--- DATA FOR THIS EXERCISE ---

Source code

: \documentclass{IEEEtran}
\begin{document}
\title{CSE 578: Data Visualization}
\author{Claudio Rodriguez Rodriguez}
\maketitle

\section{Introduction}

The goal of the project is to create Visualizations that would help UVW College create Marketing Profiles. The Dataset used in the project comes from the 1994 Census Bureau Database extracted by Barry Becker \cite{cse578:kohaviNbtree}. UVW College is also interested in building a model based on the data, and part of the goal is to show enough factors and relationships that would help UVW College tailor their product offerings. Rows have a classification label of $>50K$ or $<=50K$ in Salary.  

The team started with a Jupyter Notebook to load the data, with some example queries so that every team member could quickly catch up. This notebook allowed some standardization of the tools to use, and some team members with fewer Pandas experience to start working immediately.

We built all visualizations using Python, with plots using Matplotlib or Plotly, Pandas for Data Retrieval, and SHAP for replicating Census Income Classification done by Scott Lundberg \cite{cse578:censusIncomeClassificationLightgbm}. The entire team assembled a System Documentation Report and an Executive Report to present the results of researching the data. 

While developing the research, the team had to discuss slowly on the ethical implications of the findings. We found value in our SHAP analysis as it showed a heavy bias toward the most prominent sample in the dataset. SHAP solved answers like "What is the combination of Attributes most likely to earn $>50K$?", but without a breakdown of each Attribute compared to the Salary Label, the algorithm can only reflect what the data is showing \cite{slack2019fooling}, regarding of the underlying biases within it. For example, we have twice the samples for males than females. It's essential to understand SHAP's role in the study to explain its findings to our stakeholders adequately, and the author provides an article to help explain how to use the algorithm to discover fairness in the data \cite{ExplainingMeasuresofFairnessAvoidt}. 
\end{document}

---
--- DATA FOR THIS EXERCISE ---

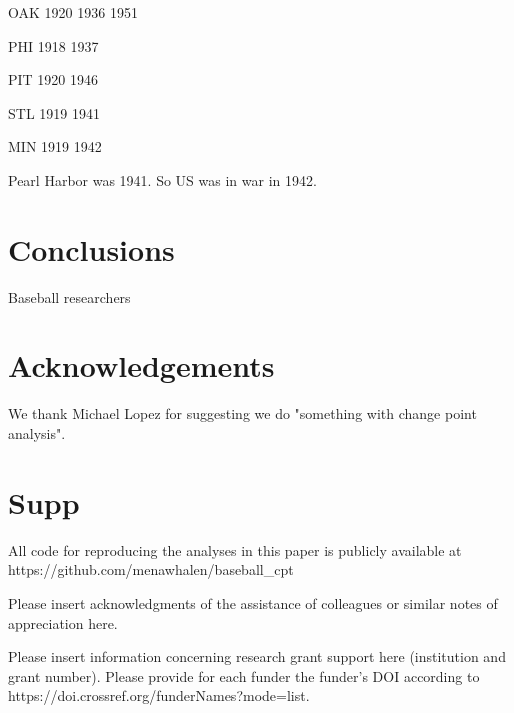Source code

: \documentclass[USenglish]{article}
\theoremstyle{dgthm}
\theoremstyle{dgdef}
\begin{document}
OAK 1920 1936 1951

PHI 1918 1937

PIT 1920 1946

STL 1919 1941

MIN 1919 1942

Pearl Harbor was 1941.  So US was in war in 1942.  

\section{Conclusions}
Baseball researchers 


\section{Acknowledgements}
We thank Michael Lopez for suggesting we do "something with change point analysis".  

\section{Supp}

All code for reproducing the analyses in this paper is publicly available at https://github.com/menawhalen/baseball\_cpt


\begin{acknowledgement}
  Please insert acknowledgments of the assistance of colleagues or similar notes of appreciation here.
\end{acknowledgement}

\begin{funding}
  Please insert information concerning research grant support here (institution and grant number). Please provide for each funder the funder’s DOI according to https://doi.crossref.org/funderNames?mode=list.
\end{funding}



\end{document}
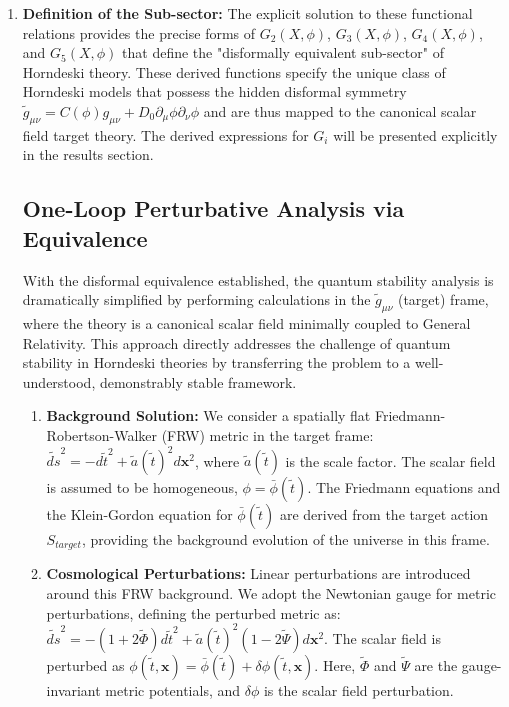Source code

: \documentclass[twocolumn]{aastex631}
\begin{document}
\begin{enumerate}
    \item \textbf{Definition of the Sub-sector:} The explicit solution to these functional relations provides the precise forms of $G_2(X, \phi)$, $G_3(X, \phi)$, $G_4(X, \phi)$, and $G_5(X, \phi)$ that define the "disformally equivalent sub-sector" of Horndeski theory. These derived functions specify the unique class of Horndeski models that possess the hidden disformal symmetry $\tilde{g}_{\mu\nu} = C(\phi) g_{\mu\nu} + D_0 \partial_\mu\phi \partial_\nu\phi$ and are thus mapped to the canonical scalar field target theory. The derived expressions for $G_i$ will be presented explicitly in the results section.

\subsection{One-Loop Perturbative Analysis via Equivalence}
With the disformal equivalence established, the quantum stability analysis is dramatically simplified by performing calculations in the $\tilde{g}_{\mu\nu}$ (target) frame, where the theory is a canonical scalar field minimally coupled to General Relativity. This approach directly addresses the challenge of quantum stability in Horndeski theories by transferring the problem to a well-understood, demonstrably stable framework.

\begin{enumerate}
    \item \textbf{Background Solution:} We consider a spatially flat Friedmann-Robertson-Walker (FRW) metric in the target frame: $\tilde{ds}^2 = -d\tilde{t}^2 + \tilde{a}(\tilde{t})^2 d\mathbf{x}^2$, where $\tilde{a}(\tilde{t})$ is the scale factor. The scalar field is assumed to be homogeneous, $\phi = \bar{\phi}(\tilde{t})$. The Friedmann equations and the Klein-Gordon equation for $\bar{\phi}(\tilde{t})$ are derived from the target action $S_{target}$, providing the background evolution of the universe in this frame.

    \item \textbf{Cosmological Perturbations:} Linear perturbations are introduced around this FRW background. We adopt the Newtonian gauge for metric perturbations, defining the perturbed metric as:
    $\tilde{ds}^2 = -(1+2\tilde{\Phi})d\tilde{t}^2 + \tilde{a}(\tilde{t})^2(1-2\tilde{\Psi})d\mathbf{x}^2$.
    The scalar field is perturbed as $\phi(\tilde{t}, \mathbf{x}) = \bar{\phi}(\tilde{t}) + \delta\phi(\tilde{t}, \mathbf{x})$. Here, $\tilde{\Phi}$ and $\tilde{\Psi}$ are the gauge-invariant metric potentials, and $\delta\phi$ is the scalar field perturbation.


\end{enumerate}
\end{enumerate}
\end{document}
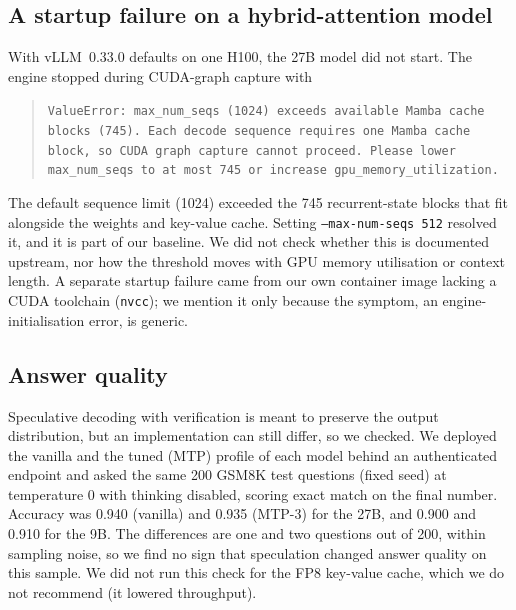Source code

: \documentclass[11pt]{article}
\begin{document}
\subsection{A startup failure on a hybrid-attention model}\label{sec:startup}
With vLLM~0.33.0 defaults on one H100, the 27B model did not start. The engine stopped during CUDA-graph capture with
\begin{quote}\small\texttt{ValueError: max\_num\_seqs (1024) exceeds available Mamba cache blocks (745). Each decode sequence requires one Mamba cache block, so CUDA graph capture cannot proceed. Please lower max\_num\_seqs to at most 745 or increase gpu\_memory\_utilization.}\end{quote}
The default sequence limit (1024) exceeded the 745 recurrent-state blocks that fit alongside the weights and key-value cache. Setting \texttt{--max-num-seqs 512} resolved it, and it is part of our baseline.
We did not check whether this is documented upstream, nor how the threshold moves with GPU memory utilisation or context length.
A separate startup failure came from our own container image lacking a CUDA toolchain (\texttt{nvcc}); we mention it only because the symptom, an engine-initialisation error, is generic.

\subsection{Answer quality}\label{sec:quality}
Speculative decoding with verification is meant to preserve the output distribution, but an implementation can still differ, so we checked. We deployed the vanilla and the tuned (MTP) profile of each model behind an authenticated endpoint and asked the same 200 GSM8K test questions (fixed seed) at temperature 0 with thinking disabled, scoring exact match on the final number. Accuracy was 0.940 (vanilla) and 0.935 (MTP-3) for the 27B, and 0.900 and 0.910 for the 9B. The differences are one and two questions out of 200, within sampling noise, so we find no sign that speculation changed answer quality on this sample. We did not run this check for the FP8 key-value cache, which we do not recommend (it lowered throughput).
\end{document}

---

* ASSIGNED TASK
Every line of the material above that includes the string "Pandas" is required.

* SOLUTION FOR THIS TASK
The team started with a Jupyter Notebook to load the data, with some example queries so that every team member could quickly catch up. This notebook allowed some standardization of the tools to use, and some team members with fewer Pandas experience to start working immediately.
We built all visualizations using Python, with plots using Matplotlib or Plotly, Pandas for Data Retrieval, and SHAP for replicating Census Income Classification done by Scott Lundberg \cite{cse578:censusIncomeClassificationLightgbm}. The entire team assembled a System Documentation Report and an Executive Report to present the results of researching the data. 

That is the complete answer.